Over the past fifteen years, chances are you’ve heard Catie Curtis and never even known it. Her music has appeared on a slew of TV shows — Dawson’s Creek, Grey’s Anatomy, and the like. She also performed at President Obama’s inauguration in 2009, although her performance didn’t quite generate the same kind of buzz as Bruce Springsteen’s. Curtis’s music is appropriately unassuming for the type of career she’s had: pleasant, pretty, a little gritty, a little world-weary, like a female answer to guys like Ryan Adams and Ray LaMontagne.

On her new album, Stretch Limousine on Fire, Adams may be the closest analog, since Curtis deals in Adams’s proclivity for folk-country balladry and confessional songwriting. But like much of Adams’s work, Stretch Limousine on Fire doesn’t always land. The overriding premise here is the life you get to enjoy after the long road. The newly-married Curtis justifiably sings a lot about being married, with songs called “I Do” and “Wedding Band”. But as everyone knows, it’s a lot harder to write about being happy than it is to write about being sad or angry or alone, especially when marriage comes into the picture. For instance, Springsteen’s immediate post-marriage output, Lucky Town and Human Touch, is inarguably the weakest work of his 40-year career. Likewise, despite Curtis’ affability and fine voice, many of her ideas fall flat here.

The result is an album that is by no means bad — just kind of dull, with hills and dips instead of peaks and valleys. Album opener “Let It Last” has the most fruitful perspective on living the good life: “I know it can’t last / But let it last a little longer.” The song probably hews closest to the kind of song you wish Curtis had filled the album with. It’s bittersweet, nuanced, and heartfelt, with a message that’s grown up and a little complicated. That kind of subtlety gets lost in Curtis’s wedding songs, which maintain that “looks like we made it” feeling but ditch the tension and keen observation.

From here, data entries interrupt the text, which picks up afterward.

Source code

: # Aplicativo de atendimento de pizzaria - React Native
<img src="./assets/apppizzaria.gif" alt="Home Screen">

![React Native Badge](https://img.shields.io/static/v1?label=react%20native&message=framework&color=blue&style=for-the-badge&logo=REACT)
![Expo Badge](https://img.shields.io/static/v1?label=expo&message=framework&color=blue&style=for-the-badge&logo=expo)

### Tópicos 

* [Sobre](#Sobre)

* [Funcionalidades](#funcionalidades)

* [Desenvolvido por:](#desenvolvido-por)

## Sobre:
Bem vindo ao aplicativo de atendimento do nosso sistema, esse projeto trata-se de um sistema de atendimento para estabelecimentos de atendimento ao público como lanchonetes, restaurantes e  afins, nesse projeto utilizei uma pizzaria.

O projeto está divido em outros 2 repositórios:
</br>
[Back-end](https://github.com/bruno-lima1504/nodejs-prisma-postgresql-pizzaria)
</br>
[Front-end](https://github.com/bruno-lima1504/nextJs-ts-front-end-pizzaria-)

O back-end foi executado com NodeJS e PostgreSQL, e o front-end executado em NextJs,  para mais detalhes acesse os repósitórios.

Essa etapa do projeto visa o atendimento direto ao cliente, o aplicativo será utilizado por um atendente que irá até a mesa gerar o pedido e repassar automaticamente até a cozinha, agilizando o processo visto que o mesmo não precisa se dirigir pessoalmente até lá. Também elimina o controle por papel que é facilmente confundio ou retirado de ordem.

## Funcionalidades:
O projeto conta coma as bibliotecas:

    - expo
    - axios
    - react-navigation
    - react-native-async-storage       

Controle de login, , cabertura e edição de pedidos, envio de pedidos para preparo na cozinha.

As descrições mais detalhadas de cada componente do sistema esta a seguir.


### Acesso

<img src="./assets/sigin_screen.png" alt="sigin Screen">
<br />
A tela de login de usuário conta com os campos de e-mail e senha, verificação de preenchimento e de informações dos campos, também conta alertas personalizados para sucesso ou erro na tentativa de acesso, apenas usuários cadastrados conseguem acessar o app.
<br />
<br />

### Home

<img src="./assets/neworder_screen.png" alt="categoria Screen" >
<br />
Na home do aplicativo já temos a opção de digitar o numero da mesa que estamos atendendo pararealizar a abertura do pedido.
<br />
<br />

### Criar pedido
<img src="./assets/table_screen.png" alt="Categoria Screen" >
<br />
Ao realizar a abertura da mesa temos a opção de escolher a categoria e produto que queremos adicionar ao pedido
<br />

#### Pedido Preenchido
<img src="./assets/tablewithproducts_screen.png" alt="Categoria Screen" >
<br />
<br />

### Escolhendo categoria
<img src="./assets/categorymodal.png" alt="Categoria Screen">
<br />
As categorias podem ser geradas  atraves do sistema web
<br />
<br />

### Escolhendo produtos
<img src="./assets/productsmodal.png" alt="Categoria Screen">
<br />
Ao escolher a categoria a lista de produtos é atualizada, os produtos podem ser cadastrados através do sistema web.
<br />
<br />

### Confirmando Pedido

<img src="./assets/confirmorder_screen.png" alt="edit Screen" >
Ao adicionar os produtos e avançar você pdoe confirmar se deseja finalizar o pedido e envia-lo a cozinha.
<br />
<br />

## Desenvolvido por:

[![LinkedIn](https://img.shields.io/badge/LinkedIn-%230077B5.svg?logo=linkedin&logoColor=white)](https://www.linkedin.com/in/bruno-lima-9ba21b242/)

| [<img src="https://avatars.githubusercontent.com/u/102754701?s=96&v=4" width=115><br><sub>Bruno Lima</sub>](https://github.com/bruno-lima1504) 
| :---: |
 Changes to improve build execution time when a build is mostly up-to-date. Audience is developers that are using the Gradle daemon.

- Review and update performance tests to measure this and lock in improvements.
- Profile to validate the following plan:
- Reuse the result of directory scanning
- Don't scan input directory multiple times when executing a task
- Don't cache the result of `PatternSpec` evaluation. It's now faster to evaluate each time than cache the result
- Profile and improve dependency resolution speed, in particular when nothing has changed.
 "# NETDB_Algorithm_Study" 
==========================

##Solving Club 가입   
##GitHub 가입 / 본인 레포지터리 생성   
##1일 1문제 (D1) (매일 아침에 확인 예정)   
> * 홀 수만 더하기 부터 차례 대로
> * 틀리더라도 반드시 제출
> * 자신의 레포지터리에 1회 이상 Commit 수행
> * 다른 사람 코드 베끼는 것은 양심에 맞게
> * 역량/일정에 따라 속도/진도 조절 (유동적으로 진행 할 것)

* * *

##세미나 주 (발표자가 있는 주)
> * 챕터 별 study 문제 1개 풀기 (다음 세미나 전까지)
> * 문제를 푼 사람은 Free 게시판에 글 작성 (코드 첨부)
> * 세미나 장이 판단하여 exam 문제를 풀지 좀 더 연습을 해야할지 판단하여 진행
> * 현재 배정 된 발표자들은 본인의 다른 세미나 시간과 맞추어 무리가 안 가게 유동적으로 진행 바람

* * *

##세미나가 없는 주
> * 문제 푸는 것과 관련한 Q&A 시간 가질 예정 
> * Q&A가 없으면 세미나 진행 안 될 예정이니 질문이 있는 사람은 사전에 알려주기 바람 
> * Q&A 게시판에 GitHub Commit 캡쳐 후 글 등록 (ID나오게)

Curtis smartly focuses pretty heavily on that idea of transience throughout the album, putting little chestnuts like “There ain’t a thing under the sun that will not shake” and “Finally we are meant to go / Across the river wide / Someday I’ll fly to the other side” at the centers of many of her songs. But the effectiveness of lines like these is tempered by some tired clunkers: “Shadowbird” is full of them, especially “The beautiful late afternoon horizon glows”, and the title line of “Highway del Sol” is just hard to spit out. The worst offender might be the forced “worry/hurry” rhyme in “Another Day on Earth”. This kind of music is wordy stuff, and if the tunes are a little ho-hum, the words need to be whip-smart to compensate.

Stretch Limousine on Fire fits into a long timeline of contemporary folk-rock — this is Curtis’s eleventh album, and she’s got Lisa Loeb and Mary Chapin Carpenter singing backup — and if you dig any of the people involved, chances are you’ll get something out of the album. It’s just a bummer that there’s not more to recommend it past its pedigree. It’s an album from the heart, and Curtis certainly has plenty of heart to spare, don’t be surprised if you’re halfway through and you forget what the last song was.